Background information
- Born: 26 April 1932 Andhra Pradesh
- Died: 3 August 1990 (aged 57) Bangalore, Karnataka
- Genres: Film score, Theatre
- Occupations: Composer, music director, instrumentalist

= M. Ranga Rao =

Indian music composer

M. Ranga Rao (26 April 1932 – 3 August 1990) was a prominent Indian composer who predominantly worked in Kannada cinema. Rao was known for his mellifluous scores and lilting tunes backed with strong classical nuances. Rao composed tunes for approximately 100 films in Kannada cinema.

==Personal life==

===Early life===
Ranga Rao was born in a small village in Andhra Pradesh on 15 October 1932. He learnt the art of playing the veena at a very young age. His inspiration was his mother, Rangamma. He graduated with Diploma in Mechanical Engineering stream.

===Family===
Ranga Rao was married to Syamala Devi and they have two sons and two daughters. His wife, Syamala, died in 1991, five months after his death.

==Career==
Rao entered the film industry as a small-time actor in the films Swarga Seema (1945) and Yogi Vemana (1947). He worked a Veena player in the 1946 released film Tyagayya.

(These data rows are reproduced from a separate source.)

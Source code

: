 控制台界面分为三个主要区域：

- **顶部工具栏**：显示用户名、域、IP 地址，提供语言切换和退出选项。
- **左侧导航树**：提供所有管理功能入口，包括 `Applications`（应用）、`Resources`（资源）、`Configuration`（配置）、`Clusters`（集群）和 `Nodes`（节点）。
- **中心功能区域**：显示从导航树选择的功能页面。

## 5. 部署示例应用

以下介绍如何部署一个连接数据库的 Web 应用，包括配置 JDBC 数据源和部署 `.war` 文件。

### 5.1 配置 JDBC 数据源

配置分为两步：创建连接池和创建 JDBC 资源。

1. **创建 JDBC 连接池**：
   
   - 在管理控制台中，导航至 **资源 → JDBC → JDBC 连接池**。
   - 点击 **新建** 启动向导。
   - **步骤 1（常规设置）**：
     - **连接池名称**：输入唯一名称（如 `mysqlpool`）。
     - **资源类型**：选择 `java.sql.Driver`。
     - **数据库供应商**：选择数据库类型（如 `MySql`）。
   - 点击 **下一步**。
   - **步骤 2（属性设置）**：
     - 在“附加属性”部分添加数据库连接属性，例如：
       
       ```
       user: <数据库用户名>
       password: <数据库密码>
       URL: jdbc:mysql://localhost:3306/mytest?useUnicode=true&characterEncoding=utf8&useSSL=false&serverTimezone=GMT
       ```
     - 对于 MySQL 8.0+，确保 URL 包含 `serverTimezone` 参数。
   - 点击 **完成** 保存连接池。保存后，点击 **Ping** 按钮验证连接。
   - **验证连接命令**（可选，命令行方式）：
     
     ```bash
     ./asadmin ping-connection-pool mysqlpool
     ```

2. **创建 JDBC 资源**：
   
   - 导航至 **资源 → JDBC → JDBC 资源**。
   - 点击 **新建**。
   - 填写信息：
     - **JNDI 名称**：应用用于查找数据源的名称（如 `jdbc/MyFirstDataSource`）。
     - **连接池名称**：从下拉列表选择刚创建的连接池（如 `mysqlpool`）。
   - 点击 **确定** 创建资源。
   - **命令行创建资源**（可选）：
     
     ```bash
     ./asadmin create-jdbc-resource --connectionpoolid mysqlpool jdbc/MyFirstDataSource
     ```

However, he entered the Kannada film industry as a full-fledged composer of the film Nakkare Ade Swarga in 1967. This also marked the beginning of the legendary playback singer S. P. Balasubrahmanyam. He had a long association with noted singer Bangalore Latha.

Ranga Rao introduced Balasubramanyam to Kannada films by offering him a duet song alongside the veteran singer P. Susheela. Ranga Rao also worked as an assistant music director to veteran ace musician P. Adinarayana Rao.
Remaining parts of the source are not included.